Benchmark construido pelo mesmo dono do modelo campeao, uso predominante de dados sinteticos, ausencia de leitura clinica em ambiente real.
Adaptacao para populacoes brasileiras (GeneBench-BR), ganchos com CNPq/FAPESP, uso como criterio de compra publica de IA para saude.
Corrida por gaming do benchmark, risco de dual use em virologia/edicao genetica, hype comercial que confunda pesquisa com diagnostico.
Por que importa (e o status no Brasil)
Para o Brasil, o GeneBench-Pro chega num momento útil. Consórcios como a Rede Brasileira de Bioinformática, o INCT em Câncer e a plataforma Genomas Brasil geram cada vez mais dados de sequenciamento, mas esbarram em falta de bioinformatas seniores. A tentação de "botar um LLM para resolver" é grande — e o benchmark mostra por que essa expectativa precisa ser calibrada. Modelos de fronteira aceleram, mas não substituem a leitura crítica de um pesquisador experiente.

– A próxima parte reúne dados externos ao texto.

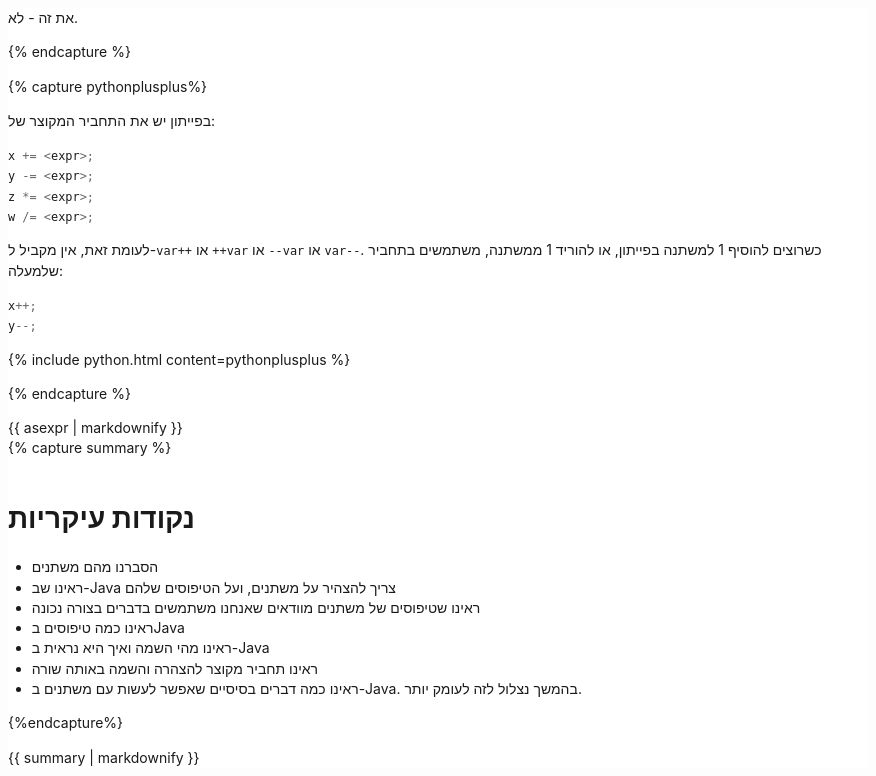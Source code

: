 את זה - לא.

{% endcapture %}

{% capture pythonplusplus%}

בפייתון יש את התחביר המקוצר של:

```java
x += <expr>;
y -= <expr>;
z *= <expr>;
w /= <expr>;
```

לעומת זאת, אין מקביל ל-`var++` או `++var` או `--var` או `var--`. כשרוצים להוסיף 1 למשתנה בפייתון, או להוריד 1 ממשתנה, משתמשים בתחביר שלמעלה:

```java
x++;
y--;
```



{% include python.html content=pythonplusplus %}

{% endcapture %}



<div class="notice--danger">{{ asexpr | markdownify }}</div>
{% capture summary %}

# נקודות עיקריות

- הסברנו מהם משתנים
- ראינו שב-Java צריך להצהיר על משתנים, ועל הטיפוסים שלהם
- ראינו שטיפוסים של משתנים מוודאים שאנחנו משתמשים בדברים בצורה נכונה
- ראינו כמה טיפוסים בJava 
- ראינו מהי השמה ואיך היא נראית ב-Java
- ראינו תחביר מקוצר להצהרה והשמה באותה שורה
- ראינו כמה דברים בסיסיים שאפשר לעשות עם משתנים ב-Java. בהמשך נצלול לזה לעומק יותר.

{%endcapture%}

<div class="notice">{{ summary | markdownify }}</div>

Por outro lado, o benchmark abre um caminho de coalizão pública: adaptar problemas do GeneBench-Pro a datasets brasileiros (câncer de mama, arboviroses, farmacogenômica de populações admixtas) daria ao país um instrumento próprio para avaliar assistentes de biologia local. É o tipo de projeto que caberia num edital do CNPq, FAPESP ou FAPERJ.
Riscos e limitações
Alguns pontos merecem ceticismo saudável. Um benchmark construído pela mesma empresa que fabrica o modelo campeão exige revisão externa: é preciso publicação em conferência peer-reviewed, replicação por grupos independentes e comparação com painéis humanos maiores. Segundo, dados sintéticos, mesmo bem construídos, não capturam toda a bagunça do mundo real — plataformas diferentes, protocolos de laboratório heterogêneos, artefatos que só surgem em condições clínicas.

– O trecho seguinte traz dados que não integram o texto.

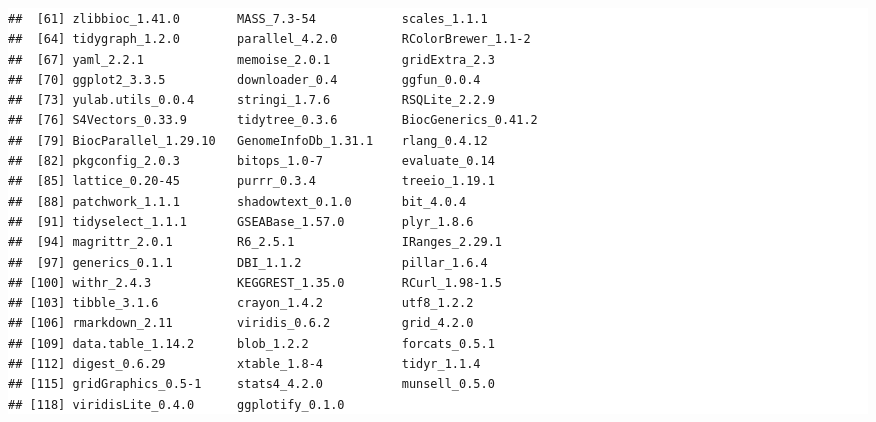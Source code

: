     ##  [61] zlibbioc_1.41.0        MASS_7.3-54            scales_1.1.1          
    ##  [64] tidygraph_1.2.0        parallel_4.2.0         RColorBrewer_1.1-2    
    ##  [67] yaml_2.2.1             memoise_2.0.1          gridExtra_2.3         
    ##  [70] ggplot2_3.3.5          downloader_0.4         ggfun_0.0.4           
    ##  [73] yulab.utils_0.0.4      stringi_1.7.6          RSQLite_2.2.9         
    ##  [76] S4Vectors_0.33.9       tidytree_0.3.6         BiocGenerics_0.41.2   
    ##  [79] BiocParallel_1.29.10   GenomeInfoDb_1.31.1    rlang_0.4.12          
    ##  [82] pkgconfig_2.0.3        bitops_1.0-7           evaluate_0.14         
    ##  [85] lattice_0.20-45        purrr_0.3.4            treeio_1.19.1         
    ##  [88] patchwork_1.1.1        shadowtext_0.1.0       bit_4.0.4             
    ##  [91] tidyselect_1.1.1       GSEABase_1.57.0        plyr_1.8.6            
    ##  [94] magrittr_2.0.1         R6_2.5.1               IRanges_2.29.1        
    ##  [97] generics_0.1.1         DBI_1.1.2              pillar_1.6.4          
    ## [100] withr_2.4.3            KEGGREST_1.35.0        RCurl_1.98-1.5        
    ## [103] tibble_3.1.6           crayon_1.4.2           utf8_1.2.2            
    ## [106] rmarkdown_2.11         viridis_0.6.2          grid_4.2.0            
    ## [109] data.table_1.14.2      blob_1.2.2             forcats_0.5.1         
    ## [112] digest_0.6.29          xtable_1.8-4           tidyr_1.1.4           
    ## [115] gridGraphics_0.5-1     stats4_4.2.0           munsell_0.5.0         
    ## [118] viridisLite_0.4.0      ggplotify_0.1.0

Terceiro, o teste desconsidera o que mais importa em prática: interpretabilidade da decisão, uso responsável em contexto clínico, LGPD, LGPD-genoma. Um modelo que acerta 31,5% de análises pode ser útil em pesquisa acadêmica e simultaneamente perigoso em ambiente hospitalar sem controles. Por fim, há a preocupação de dual use: benchmarks que medem raciocínio em virologia podem, no limite, guiar mau uso. A OpenAI diz aplicar filtros de safety, mas o debate continuará.
Cenário
Em 12 meses, o GeneBench-Pro deve virar padrão de facto para "reportar antes de vender IA para ciência". Anthropic, Google e xAI provavelmente publicarão adaptações. Universidades vão querer versões locais. E, para a OpenAI, o benchmark serve de laboratório: os erros observados são material perfeito para novas rodadas de fine-tuning e reinforcement learning científico. É plausível supor que a próxima geração — GPT-5.7 ou 6.0 — traga saltos justamente onde o Sol atual tropeça: reconsideração de plano diante de sinais tardios.
Conclusão prática
Para times de saúde, farma e biotecnologia, três recomendações. Primeiro, se você vai usar LLMs em análise de dados biológicos, adote workflow humano-plus-IA com ceticismo estruturado: peça ao modelo para listar hipóteses alternativas, controles causais faltando e razões para abandonar a análise. Segundo, guarde logs de raciocínio: um dia, o auditor vai perguntar. Terceiro, para pesquisadores brasileiros, considere propor um "GeneBench-BR" com dados populacionais locais. Para leitores em geral: quando ouvir que "a IA já é melhor que biólogo", lembre que hoje o melhor modelo do planeta ainda erra 70% dessa prova — e isso é ok, desde que ninguém venda a IA como diagnóstico final.
Fonte original: OpenAI — Introducing GeneBench-Pro (30 de junho de 2026).